(Items listed in a dataset)

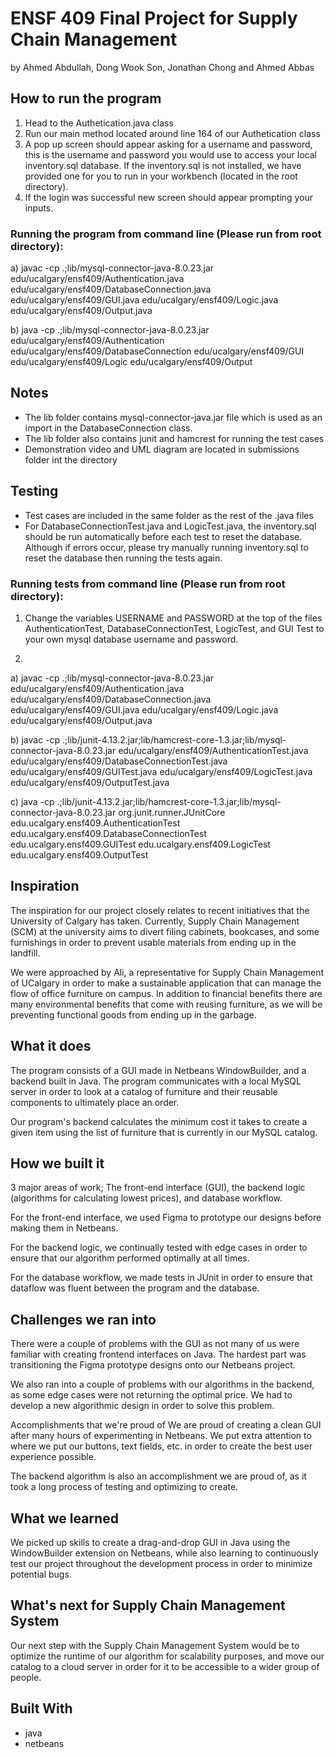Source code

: # ENSF 409 Final Project for Supply Chain Management 
by Ahmed Abdullah, Dong Wook Son, Jonathan Chong and Ahmed Abbas

## How to run the program
1. Head to the Authetication.java class
2. Run our main method located around line 164 of our Authetication class
3. A pop up screen should appear asking for a username and password,
 this is the username and password you would use to access your local 
 inventory.sql database. If the inventory.sql is not installed, 
 we have provided one for you to run in your workbench (located in the root directory). 
 4. If the login was successful new screen should appear prompting your inputs. 

### Running the program from command line (Please run from root directory):
a) javac -cp .;lib/mysql-connector-java-8.0.23.jar edu/ucalgary/ensf409/Authentication.java edu/ucalgary/ensf409/DatabaseConnection.java edu/ucalgary/ensf409/GUI.java edu/ucalgary/ensf409/Logic.java edu/ucalgary/ensf409/Output.java

b) java -cp .;lib/mysql-connector-java-8.0.23.jar edu/ucalgary/ensf409/Authentication edu/ucalgary/ensf409/DatabaseConnection edu/ucalgary/ensf409/GUI edu/ucalgary/ensf409/Logic edu/ucalgary/ensf409/Output

 ## Notes
 - The lib folder contains mysql-connector-java.jar file which is used as 
 an import in the DatabaseConnection class. 
 - The lib folder also contains junit and hamcrest for running the test cases
 - Demonstration video and UML diagram are located in submissions folder int the directory

## Testing
 - Test cases are included in the same folder as the rest of the .java files
 - For DatabaseConnectionTest.java and LogicTest.java, the inventory.sql should be run automatically before each test to reset the database. Although if errors occur, please try manually running inventory.sql to reset the database then running the tests again.  

### Running tests from command line (Please run from root directory):
1. Change the variables USERNAME and PASSWORD at the top of the files AuthenticationTest, DatabaseConnectionTest, LogicTest,  and GUI Test to your own  mysql database username and password.

2. 
  a) javac -cp .;lib/mysql-connector-java-8.0.23.jar edu/ucalgary/ensf409/Authentication.java edu/ucalgary/ensf409/DatabaseConnection.java edu/ucalgary/ensf409/GUI.java edu/ucalgary/ensf409/Logic.java edu/ucalgary/ensf409/Output.java

  b) javac -cp .;lib/junit-4.13.2.jar;lib/hamcrest-core-1.3.jar;lib/mysql-connector-java-8.0.23.jar edu/ucalgary/ensf409/AuthenticationTest.java edu/ucalgary/ensf409/DatabaseConnectionTest.java edu/ucalgary/ensf409/GUITest.java edu/ucalgary/ensf409/LogicTest.java edu/ucalgary/ensf409/OutputTest.java

  c) java -cp .;lib/junit-4.13.2.jar;lib/hamcrest-core-1.3.jar;lib/mysql-connector-java-8.0.23.jar org.junit.runner.JUnitCore edu.ucalgary.ensf409.AuthenticationTest edu.ucalgary.ensf409.DatabaseConnectionTest edu.ucalgary.ensf409.GUITest edu.ucalgary.ensf409.LogicTest edu.ucalgary.ensf409.OutputTest

## Inspiration
The inspiration for our project closely relates to recent initiatives that the University of Calgary has taken. Currently, Supply Chain Management (SCM) at the university aims to divert filing cabinets, bookcases, and some furnishings in order to prevent usable materials from ending up in the landfill.

We were approached by Ali, a representative for Supply Chain Management of UCalgary in order to make a sustainable application that can manage the flow of office furniture on campus. In addition to financial benefits there are many environmental benefits that come with reusing furniture, as we will be preventing functional goods from ending up in the garbage.

## What it does
The program consists of a GUI made in Netbeans WindowBuilder, and a backend built in Java. The program communicates with a local MySQL server in order to look at a catalog of furniture and their reusable components to ultimately place an order.

Our program's backend calculates the minimum cost it takes to create a given item using the list of furniture that is currently in our MySQL catalog.

## How we built it
3 major areas of work; The front-end interface (GUI), the backend logic (algorithms for calculating lowest prices), and database workflow.

For the front-end interface, we used Figma to prototype our designs before making them in Netbeans.

For the backend logic, we continually tested with edge cases in order to ensure that our algorithm performed optimally at all times.

For the database workflow, we made tests in JUnit in order to ensure that dataflow was fluent between the program and the database.

## Challenges we ran into
There were a couple of problems with the GUI as not many of us were familiar with creating frontend interfaces on Java. The hardest part was transitioning the Figma prototype designs onto our Netbeans project.

We also ran into a couple of problems with our algorithms in the backend, as some edge cases were not returning the optimal price. We had to develop a new algorithmic design in order to solve this problem.

Accomplishments that we're proud of
We are proud of creating a clean GUI after many hours of experimenting in Netbeans. We put extra attention to where we put our buttons, text fields, etc. in order to create the best user experience possible.

The backend algorithm is also an accomplishment we are proud of, as it took a long process of testing and optimizing to create.

## What we learned
We picked up skills to create a drag-and-drop GUI in Java using the WindowBuilder extension on Netbeans, while also learning to continuously test our project throughout the development process in order to minimize potential bugs.

## What's next for Supply Chain Management System
Our next step with the Supply Chain Management System would be to optimize the runtime of our algorithm for scalability purposes, and move our catalog to a cloud server in order for it to be accessible to a wider group of people.

## Built With
- java 
- netbeans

EXERCISE INSTRUCTIONS: Transcribe, from the records above, the first line and every line after it up to and including the line with "1. Head to the Authetication.java class"; omit pictures.

OUTPUT OF THE TASK:
Source code

: # ENSF 409 Final Project for Supply Chain Management 
by Ahmed Abdullah, Dong Wook Son, Jonathan Chong and Ahmed Abbas

## How to run the program
1. Head to the Authetication.java class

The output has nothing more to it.